Task requirements →
Only an exact copy of the lines beginning at the one that contains "<td>4.250646e+11</td>" and ending at the last line of the records below counts as the answer.

──────── Source data

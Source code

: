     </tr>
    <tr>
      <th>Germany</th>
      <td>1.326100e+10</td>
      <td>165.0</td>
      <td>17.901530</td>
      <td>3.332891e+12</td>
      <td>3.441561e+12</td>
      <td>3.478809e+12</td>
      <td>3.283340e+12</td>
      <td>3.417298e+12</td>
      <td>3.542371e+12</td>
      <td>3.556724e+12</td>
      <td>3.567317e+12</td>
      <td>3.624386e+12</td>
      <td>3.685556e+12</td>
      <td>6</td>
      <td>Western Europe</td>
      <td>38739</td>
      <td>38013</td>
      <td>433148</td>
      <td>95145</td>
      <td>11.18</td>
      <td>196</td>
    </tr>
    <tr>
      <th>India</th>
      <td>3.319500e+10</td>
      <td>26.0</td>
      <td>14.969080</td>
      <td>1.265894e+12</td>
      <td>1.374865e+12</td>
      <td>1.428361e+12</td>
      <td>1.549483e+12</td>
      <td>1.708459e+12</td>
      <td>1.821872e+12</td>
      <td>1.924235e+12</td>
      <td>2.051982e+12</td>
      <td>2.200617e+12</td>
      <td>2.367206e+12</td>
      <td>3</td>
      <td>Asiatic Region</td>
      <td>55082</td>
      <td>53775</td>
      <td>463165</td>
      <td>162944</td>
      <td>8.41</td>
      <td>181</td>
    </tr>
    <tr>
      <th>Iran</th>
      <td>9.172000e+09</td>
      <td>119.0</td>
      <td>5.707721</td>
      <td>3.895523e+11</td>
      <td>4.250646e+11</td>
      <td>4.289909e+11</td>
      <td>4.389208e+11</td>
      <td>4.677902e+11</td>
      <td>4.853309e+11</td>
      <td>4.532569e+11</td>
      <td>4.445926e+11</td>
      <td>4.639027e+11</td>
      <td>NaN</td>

────────────────

Written answer →
      <td>4.250646e+11</td>
      <td>4.289909e+11</td>
      <td>4.389208e+11</td>
      <td>4.677902e+11</td>
      <td>4.853309e+11</td>
      <td>4.532569e+11</td>
      <td>4.445926e+11</td>
      <td>4.639027e+11</td>
      <td>NaN</td>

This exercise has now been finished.